The greatest cigarette-smoking movie of all time.
That’s how Roger Ebert described this flick, which remains a near-perfect example of everything great film noir has to offer the world.
Puffing away like madmen, letting the smoke curl and dart across pristine black and white backgrounds, Robert Mitchum and Kirk Douglas stare each other down.
But, while the men get all macho, Jane Greer, maybe the most-dangerous one in the bunch, is content to saunter by, evil thoughts in her head and a pistol twitching in her fingers.
No one gets out unscarred in film noir land, baby. No one.
Nobody does it better.
A cigarette on the lips, a glass of booze in one hand, a gun in the other, Robert Mitchum wears the rumpled suit of a world-weary PI like a second skin.
This mid-’70s film, set in 1941, follows along as our battered ‘n bruised hero tries to figure out why dead bodies keep popping up everywhere he goes.
The complex plot, which ties together neatly in the final moments, is courtesy Raymond Chandler.
Bonus points for catching an early Sylvester Stallone cameo, but it’s Mitchum, his voice laced with melancholy, who stands tallest in the dark night.
Things are gonna get explosive.
No one plays nice in this crackling film noir, which pits a pack of desperate men against each other as they plot a bank robbery.
Adding a twist to the already-shady happenings is a racial angle, as lip-curling punk Robert Ryan clashes with Harry Belafonte’s debt-riddled gambler.
The former hates the latter merely for being Black, which brings an extra edge to their often bitter verbal exchanges.
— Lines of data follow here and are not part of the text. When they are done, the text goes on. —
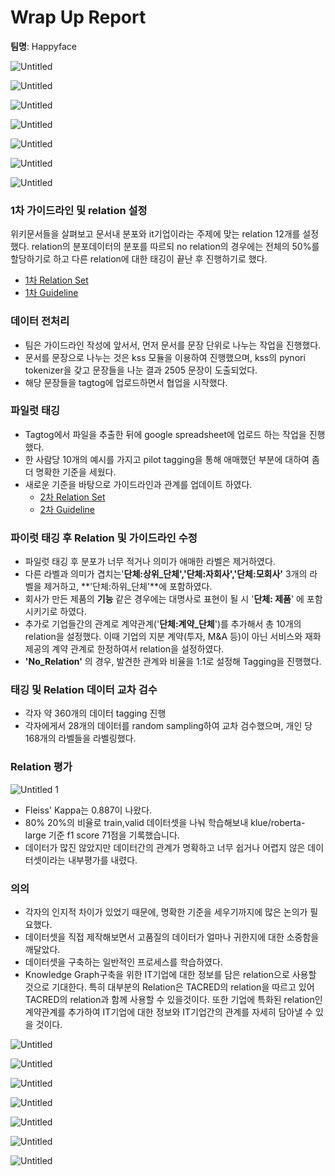 # Wrap Up Report

**팀명**: Happyface

![Untitled](https://user-images.githubusercontent.com/30318926/142752785-e6f354d8-7654-42fa-b42a-a89fefcf196b.png)

![Untitled](https://user-images.githubusercontent.com/30318926/142752785-e6f354d8-7654-42fa-b42a-a89fefcf196b.png)

![Untitled](https://user-images.githubusercontent.com/30318926/142752785-e6f354d8-7654-42fa-b42a-a89fefcf196b.png)

![Untitled](https://user-images.githubusercontent.com/30318926/142752785-e6f354d8-7654-42fa-b42a-a89fefcf196b.png)

![Untitled](https://user-images.githubusercontent.com/30318926/142752785-e6f354d8-7654-42fa-b42a-a89fefcf196b.png)

![Untitled](https://user-images.githubusercontent.com/30318926/142752785-e6f354d8-7654-42fa-b42a-a89fefcf196b.png)

![Untitled](https://user-images.githubusercontent.com/30318926/142752785-e6f354d8-7654-42fa-b42a-a89fefcf196b.png)


### 1차 가이드라인 및 relation 설정

위키문서들을 살펴보고 문서내 분포와 it기업이라는 주제에 맞는 relation 12개를 설정했다. relation의 분포데이터의 분포를 따르되 no relation의 경우에는 전체의 50%를 할당하기로 하고 다른 relation에 대한 태깅이 끝난 후 진행하기로 했다. 

- [1차 Relation Set](https://docs.google.com/spreadsheets/d/1Oe4dejSKRmDRLgY6ie6KXXqjOZ6LhIz-vt6tUgJoivk/edit#gid=0)
- [1차 Guideline](https://docs.google.com/document/d/1oaSh0cxbrqIAPlS_bkzaFi7RFQiiD5f-/edit)

### 데이터 전처리

- 팀은 가이드라인 작성에 앞서서, 먼저 문서를 문장 단위로 나누는 작업을 진행했다.
- 문서를 문장으로 나누는 것은 kss 모듈을 이용하여 진행했으며, kss의 pynori tokenizer을 갖고 문장들을 나눈 결과 2505 문장이 도출되었다.
- 해당 문장들을 tagtog에 업로드하면서 협업을 시작했다.

### 파일럿 태깅

- Tagtog에서 파일을 추출한 뒤에 google spreadsheet에 업로드 하는 작업을 진행했다.
- 한 사람당 10개의 예시를 가지고 pilot tagging을 통해 애매했던 부분에 대하여 좀더 명확한 기준을 세웠다.
- 새로운 기준을 바탕으로 가이드라인과 관계를 업데이트 하였다.
    - [2차 Relation Set](https://docs.google.com/spreadsheets/d/1SK54BaWppFaM_7jG3bQBan4AhrU7U_P5Ao2vs2i6t9w/edit#gid=0)
    - [2차 Guideline](https://docs.google.com/document/d/198zmOBEr5fVNm4-3_FXOkKFs3FHUSmzi/edit?rtpof=true)

### 파이럿 태깅 후 Relation 및 가이드라인 수정

- 파일럿 태깅 후 분포가 너무 적거나 의미가 애매한 라벨은 제거하였다.
- 다른 라벨과 의미가 겹치는'**단체:상위_단체','단체:자회사','단체:모회사'** 3개의 라벨을 제거하고, **'단체:하위_단체'**에 포함하였다.
- 회사가 만든 제품의 **기능** 같은 경우에는 대명사로 표현이 될 시 '**단체: 제품**' 에 포함시키기로 하였다.
- 추가로 기업들간의 관계로 계약관계('**단체:계약_단체**')를 추가해서 총 10개의 relation을 설정했다. 이때 기업의 지분 계약(투자, M&A 등)이 아닌 서비스와 재화 제공의 계약 관계로 한정하여서 relation을 설정하였다.
- **'No_Relation'** 의 경우, 발견한 관계와 비율을 1:1로 설정해 Tagging을 진행했다.

### 태깅 및 Relation 데이터 교차 검수

- 각자 약 360개의 데이터 tagging 진행
- 각자에게서 28개의 데이터를 random sampling하여 교차 검수했으며, 개인 당 168개의 라벨들을 라벨링했다.

### Relation 평가

![Untitled 1](https://user-images.githubusercontent.com/30318926/142752801-8846a35c-d332-4835-9f94-033a4578a95a.png)

- Fleiss' Kappa는 0.887이 나왔다.
- 80% 20%의 비율로 train,valid 데이터셋을 나눠 학습해보내 klue/roberta-large 기준 f1 score 71점을 기록했습니다.
- 데이터가 많진 않았지만 데이터간의 관계가 명확하고 너무 쉽거나 어렵지 않은 데이터셋이라는 내부평가를 내렸다.

### 의의

- 각자의 인지적 차이가 있었기 때문에, 명확한 기준을 세우기까지에 많은 논의가 필요했다.
- 데이터셋을 직접 제작해보면서 고품질의 데이터가 얼마나 귀한지에 대한 소중함을 깨달았다.
- 데이터셋을 구축하는 일반적인 프로세스를 학습하였다.
- Knowledge Graph구축을 위한 IT기업에 대한 정보를 담은 relation으로 사용할 것으로 기대한다. 특히 대부분의 Relation은 TACRED의 relation을 따르고 있어 TACRED의 relation과 함께 사용할 수 있을것이다. 또한 기업에 특화된 relation인 계약관계를 추가하여 IT기업에 대한 정보와 IT기업간의 관계를 자세히 담아낼 수 있을 것이다.

![Untitled](https://user-images.githubusercontent.com/30318926/142752785-e6f354d8-7654-42fa-b42a-a89fefcf196b.png)

![Untitled](https://user-images.githubusercontent.com/30318926/142752785-e6f354d8-7654-42fa-b42a-a89fefcf196b.png)

![Untitled](https://user-images.githubusercontent.com/30318926/142752785-e6f354d8-7654-42fa-b42a-a89fefcf196b.png)

![Untitled](https://user-images.githubusercontent.com/30318926/142752785-e6f354d8-7654-42fa-b42a-a89fefcf196b.png)

![Untitled](https://user-images.githubusercontent.com/30318926/142752785-e6f354d8-7654-42fa-b42a-a89fefcf196b.png)

![Untitled](https://user-images.githubusercontent.com/30318926/142752785-e6f354d8-7654-42fa-b42a-a89fefcf196b.png)

![Untitled](https://user-images.githubusercontent.com/30318926/142752785-e6f354d8-7654-42fa-b42a-a89fefcf196b.png)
Directed by Robert Wise, who immediately followed this up with West Side Story, this one, complete with a fiery finale, hits like a fist to the face.
Talk about a turnaround.
This Alfred Hitchcock-helmed psychological thriller was misunderstood and ignored in its prime, yet has gone on to be hailed as one of the best American films ever made.
While it may have taken people time to pierce all the layers in a often very-complex tale of obsession and murder, the work was worth it.
Jimmy Stewart, playing somewhat against type, gets downright squirrely at times as a former cop who falls in love with a dead woman, and tries to shape her doppelganger into the original woman with tragic results.
Miss this one at your peril.
You’re as cold as ice.
The moment when Cary Grant locks the car door, sending romantic rival (and poisoner) Claude Rains back to face his fate at the hands of fellow Nazi spies, remains one of the harshest fade-outs in cinema history.
And hey, before you complain about spoilers, the film celebrates its 75th anniversary this year.
If you haven’t seen one of Alfred Hitchcock’s best yet, less whining, and more viewing.
What you’ll find is an elegant slice of film noir, with a zippy Ben Hecht script filled with mystery, intrigue, and dialogue which crackles with every word.